Custom Search

Kamis, 05 Februari 2009

KUTUNGGU DI BERANDA Oleh Ivan Priaguna Setiawan

Cahaya mulai jemu bermain di malam hari. Kunang-kunang tiba-tiba saja menghilang dari taman. Sayap-sayapnya mungkin berhenti bercahaya, mencoba menggantinya dengan sesuatu yang lebih terang. Bulan juga hanya setengah. Separuh bayanya menghilang jadi bayang yang membisu.

Aku duduk di bawah remang-remang lampu beranda, merenungkan kembali kenangan-kenangan buruk yang masih melekat. Pikiranku bermain sendiri. Bertanya kemudian menjawabnya sendiri. Ketika keheningan menguasai malam ini, aku hanya diam. Pasrah hingga saat-saat bahagia nanti akan muncul. Jari-jari ini tampak lemas, sudah lelah mengerjakan semua tugas yang dibebankan.

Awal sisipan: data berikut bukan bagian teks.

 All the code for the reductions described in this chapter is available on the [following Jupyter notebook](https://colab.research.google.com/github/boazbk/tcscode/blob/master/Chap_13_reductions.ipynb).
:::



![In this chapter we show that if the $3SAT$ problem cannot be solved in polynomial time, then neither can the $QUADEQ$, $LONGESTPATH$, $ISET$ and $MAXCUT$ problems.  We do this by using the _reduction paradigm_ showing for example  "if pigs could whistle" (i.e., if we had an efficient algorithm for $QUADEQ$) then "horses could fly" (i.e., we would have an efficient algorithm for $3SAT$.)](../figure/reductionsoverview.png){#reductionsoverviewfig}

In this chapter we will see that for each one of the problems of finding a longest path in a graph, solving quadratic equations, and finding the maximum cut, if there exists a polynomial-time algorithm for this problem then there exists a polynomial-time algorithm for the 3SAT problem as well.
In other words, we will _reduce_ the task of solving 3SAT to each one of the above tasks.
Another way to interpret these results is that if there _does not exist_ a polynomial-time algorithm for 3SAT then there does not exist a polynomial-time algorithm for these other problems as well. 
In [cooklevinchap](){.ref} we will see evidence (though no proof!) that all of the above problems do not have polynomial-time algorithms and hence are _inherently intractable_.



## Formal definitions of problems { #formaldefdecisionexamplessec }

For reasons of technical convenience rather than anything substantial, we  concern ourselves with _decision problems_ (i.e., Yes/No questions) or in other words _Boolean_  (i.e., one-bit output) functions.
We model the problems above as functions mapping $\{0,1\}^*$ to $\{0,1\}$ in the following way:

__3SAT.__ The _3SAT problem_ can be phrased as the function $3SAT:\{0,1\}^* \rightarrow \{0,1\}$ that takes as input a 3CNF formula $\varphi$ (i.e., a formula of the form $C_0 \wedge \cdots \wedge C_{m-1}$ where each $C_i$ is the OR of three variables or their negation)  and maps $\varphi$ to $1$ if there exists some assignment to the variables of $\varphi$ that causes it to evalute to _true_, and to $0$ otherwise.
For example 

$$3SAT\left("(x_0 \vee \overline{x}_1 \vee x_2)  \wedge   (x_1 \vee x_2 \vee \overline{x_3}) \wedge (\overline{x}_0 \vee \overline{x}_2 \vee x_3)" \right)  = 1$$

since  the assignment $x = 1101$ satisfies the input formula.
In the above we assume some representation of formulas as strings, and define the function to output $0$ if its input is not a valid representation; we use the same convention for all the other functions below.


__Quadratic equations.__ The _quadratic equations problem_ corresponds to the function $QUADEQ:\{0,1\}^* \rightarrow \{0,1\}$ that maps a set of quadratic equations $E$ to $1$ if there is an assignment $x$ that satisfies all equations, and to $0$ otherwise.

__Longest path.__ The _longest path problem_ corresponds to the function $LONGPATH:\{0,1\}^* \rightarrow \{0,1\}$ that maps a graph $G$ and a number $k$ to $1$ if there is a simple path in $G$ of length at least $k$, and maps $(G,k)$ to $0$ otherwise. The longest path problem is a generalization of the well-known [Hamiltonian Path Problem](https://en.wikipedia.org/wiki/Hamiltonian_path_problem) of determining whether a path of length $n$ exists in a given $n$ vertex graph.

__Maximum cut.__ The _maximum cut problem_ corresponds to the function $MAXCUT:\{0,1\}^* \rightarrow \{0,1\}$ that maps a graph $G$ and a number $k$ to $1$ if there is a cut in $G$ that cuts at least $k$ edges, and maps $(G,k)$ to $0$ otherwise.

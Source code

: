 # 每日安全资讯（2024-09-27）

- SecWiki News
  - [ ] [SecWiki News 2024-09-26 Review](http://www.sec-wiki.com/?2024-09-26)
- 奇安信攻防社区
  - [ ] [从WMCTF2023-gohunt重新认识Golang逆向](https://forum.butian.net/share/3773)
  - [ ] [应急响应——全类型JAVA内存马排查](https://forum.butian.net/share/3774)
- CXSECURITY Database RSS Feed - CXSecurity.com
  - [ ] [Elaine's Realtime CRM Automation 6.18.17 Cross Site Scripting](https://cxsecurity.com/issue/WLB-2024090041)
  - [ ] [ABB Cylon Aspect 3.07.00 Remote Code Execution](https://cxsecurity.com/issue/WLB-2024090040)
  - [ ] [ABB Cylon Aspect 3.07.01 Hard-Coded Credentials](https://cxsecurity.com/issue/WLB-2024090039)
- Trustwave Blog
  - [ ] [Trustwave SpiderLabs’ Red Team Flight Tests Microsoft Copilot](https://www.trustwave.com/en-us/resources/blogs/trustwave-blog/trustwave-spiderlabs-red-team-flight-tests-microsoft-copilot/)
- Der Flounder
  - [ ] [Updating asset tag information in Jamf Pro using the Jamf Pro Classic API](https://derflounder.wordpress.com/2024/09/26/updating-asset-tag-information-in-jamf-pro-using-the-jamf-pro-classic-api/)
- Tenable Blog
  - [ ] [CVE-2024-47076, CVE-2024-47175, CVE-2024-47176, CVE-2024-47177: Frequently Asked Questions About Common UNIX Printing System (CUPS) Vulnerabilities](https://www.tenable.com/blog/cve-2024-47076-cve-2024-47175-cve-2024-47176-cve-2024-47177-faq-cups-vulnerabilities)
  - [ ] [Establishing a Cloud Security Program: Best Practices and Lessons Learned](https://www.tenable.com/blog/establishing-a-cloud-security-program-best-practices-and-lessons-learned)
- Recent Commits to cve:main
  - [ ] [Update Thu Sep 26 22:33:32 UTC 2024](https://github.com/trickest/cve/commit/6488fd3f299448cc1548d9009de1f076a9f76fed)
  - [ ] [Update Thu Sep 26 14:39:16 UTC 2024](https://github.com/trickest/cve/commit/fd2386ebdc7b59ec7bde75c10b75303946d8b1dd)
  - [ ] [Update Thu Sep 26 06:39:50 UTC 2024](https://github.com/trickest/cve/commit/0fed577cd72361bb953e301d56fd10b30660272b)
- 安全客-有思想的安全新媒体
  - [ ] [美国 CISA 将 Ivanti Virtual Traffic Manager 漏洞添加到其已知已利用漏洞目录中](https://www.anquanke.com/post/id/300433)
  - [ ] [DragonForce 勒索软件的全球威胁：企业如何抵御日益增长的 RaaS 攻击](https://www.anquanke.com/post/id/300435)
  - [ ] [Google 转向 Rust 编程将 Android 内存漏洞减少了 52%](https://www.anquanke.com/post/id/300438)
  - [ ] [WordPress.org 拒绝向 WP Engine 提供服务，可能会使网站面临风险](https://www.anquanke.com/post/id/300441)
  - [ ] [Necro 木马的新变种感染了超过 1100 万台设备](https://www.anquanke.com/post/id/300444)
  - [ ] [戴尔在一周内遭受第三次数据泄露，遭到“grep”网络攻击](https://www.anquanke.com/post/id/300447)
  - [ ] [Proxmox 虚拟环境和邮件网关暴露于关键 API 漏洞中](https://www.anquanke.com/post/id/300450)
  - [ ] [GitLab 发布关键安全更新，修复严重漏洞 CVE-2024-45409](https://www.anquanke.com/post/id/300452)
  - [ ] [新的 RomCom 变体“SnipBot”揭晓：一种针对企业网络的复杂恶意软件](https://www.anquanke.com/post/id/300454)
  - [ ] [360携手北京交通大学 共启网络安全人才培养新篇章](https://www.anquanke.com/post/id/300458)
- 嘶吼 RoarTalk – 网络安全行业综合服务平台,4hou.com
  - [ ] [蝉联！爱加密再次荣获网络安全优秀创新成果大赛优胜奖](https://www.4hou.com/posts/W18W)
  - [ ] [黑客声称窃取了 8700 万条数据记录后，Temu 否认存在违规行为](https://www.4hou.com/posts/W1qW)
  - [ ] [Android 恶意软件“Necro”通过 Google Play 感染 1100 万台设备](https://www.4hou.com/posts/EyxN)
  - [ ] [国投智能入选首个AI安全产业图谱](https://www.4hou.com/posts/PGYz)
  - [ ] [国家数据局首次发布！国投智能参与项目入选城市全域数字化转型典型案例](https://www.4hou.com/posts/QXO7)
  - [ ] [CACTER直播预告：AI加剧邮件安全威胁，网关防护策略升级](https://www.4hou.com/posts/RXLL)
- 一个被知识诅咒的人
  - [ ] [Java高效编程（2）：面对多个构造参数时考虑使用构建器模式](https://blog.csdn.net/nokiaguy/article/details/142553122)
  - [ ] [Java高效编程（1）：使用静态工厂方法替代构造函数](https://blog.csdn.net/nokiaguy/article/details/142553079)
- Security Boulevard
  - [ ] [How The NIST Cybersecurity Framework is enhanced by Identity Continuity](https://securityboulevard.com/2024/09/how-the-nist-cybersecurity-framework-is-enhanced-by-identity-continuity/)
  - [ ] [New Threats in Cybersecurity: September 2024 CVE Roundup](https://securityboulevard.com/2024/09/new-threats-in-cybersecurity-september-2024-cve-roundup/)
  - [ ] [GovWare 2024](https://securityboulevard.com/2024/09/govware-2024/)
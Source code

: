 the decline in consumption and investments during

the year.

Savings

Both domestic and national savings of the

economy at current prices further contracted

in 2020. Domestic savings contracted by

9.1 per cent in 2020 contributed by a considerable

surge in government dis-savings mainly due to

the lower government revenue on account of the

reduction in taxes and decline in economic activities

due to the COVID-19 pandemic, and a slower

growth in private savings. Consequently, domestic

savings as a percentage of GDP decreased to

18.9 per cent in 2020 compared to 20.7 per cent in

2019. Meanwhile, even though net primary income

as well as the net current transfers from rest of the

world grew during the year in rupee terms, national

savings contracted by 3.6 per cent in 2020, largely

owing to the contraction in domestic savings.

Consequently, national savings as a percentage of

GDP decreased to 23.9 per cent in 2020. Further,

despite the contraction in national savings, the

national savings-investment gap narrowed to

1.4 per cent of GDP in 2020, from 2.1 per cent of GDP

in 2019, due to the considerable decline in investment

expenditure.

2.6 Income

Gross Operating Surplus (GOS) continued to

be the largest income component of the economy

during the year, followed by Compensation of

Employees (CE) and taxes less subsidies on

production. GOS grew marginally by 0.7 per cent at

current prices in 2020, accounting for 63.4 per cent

Tanpa ada pesan atau pun pengajaran terlebih dahulu, aku dipaksa untuk siap menjadi seorang Ayah, Ibu sekaligus kakak seorang bocah berusia tujuh tahun.

18 September, kepekatan malam menuntaskan hidup Ayah dan Ibuku. Jalan yang memendam semua kebahagiaanku. Ketika itu, Ayah dan Ibu sedang berada di dalam perjalanan, entah dengan alasan apa sehingga kereta yang ditumpangi mereka tiba-tiba mengalami keelakaan.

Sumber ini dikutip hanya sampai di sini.